Let, y$= \left( {ax - 5} \right){e^{3x}}$ (1)
As given in the question that the value of derivative of y with respect to x at $x = 0$is $- 13$.
As, y is a function of x. So, we can get the derivative of y easily by using product rule.
Which states that if u and v are two functions then,
$\Rightarrow \left( {\dfrac{{d(uv)}}{{dx}}} \right) = u\dfrac{{dv}}{{dx}} + v\dfrac{{du}}{{dx}}$
So, here u$= {e^{3x}}$ and v$= \left( {ax - 5} \right)$
So, differentiating equation 1 with respect to x. We get,
$\Rightarrow \dfrac{{dy}}{{dx}} = {e^{3x}}\dfrac{{d(ax - 5)}}{{dx}} + (ax - 5)\dfrac{{d({e^{3x}})}}{{dx}}$ (By using product rule)
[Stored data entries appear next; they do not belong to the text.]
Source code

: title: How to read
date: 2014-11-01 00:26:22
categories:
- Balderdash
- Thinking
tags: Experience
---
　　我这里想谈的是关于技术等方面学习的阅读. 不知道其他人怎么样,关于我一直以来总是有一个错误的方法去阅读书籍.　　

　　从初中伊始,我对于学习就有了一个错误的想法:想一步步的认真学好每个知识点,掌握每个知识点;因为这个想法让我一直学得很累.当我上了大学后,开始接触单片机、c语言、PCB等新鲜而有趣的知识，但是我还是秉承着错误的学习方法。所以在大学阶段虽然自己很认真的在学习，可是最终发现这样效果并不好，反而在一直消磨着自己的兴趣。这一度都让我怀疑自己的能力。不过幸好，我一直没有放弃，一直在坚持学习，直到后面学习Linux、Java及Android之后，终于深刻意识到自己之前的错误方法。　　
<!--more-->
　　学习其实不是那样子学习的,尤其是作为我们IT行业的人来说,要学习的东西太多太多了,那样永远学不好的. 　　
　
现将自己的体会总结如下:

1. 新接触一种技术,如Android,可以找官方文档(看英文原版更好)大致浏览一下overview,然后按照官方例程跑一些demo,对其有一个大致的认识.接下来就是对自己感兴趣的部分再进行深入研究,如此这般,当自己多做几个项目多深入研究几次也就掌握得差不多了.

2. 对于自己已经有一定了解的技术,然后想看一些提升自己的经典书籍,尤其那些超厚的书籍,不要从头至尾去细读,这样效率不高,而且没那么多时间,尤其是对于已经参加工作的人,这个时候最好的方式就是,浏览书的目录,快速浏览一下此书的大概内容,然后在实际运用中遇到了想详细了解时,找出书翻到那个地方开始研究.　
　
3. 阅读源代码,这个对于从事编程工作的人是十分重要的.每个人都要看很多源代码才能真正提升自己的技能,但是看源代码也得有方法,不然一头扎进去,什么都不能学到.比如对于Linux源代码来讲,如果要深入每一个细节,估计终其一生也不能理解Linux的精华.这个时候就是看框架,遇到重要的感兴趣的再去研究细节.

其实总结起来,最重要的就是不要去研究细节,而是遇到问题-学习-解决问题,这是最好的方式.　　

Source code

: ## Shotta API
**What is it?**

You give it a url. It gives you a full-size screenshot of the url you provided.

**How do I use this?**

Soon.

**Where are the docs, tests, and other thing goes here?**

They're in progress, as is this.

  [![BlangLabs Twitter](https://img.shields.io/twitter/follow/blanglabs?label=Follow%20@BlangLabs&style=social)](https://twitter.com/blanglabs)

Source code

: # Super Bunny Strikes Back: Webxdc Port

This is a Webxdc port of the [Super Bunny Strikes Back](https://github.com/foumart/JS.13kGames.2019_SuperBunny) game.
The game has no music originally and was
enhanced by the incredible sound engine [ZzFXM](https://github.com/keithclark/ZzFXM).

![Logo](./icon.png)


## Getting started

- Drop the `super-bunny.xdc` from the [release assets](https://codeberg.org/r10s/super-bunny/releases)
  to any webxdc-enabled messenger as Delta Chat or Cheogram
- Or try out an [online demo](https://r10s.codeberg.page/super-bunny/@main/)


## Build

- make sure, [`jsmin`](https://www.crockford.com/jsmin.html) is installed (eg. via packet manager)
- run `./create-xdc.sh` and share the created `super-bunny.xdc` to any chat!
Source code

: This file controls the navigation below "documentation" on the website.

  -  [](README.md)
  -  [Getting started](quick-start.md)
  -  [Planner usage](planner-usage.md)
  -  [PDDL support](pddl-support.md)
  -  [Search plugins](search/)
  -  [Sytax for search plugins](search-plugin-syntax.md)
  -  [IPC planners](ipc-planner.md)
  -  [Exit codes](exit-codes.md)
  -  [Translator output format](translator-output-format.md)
$\Rightarrow \dfrac{{dy}}{{dx}} = {e^{3x}}(a) + (ax - 5)3{e^{3x}}$
Now, putting $x = 0$ in the above equation. We get,
$\Rightarrow {\left( {\dfrac{{dy}}{{dx}}} \right)_{x = 0}} = {e^0}(a) + (a(0) - 5)3{e^0}$
As, given in the question, the derivative of the given function i.e. y at $x = 0$ is $- 13$. So,
$\Rightarrow - 13 = a - 15$
$\Rightarrow a = 2$
Hence, the correct option is E.

Note:- Whenever we come up with this type of problem where we are given with a function and the value of the derivative of that function at a given point, we first calculate the derivative of that function at a known point, then equate it with the given value of the derivative of the function at that point to get the required value of the variable.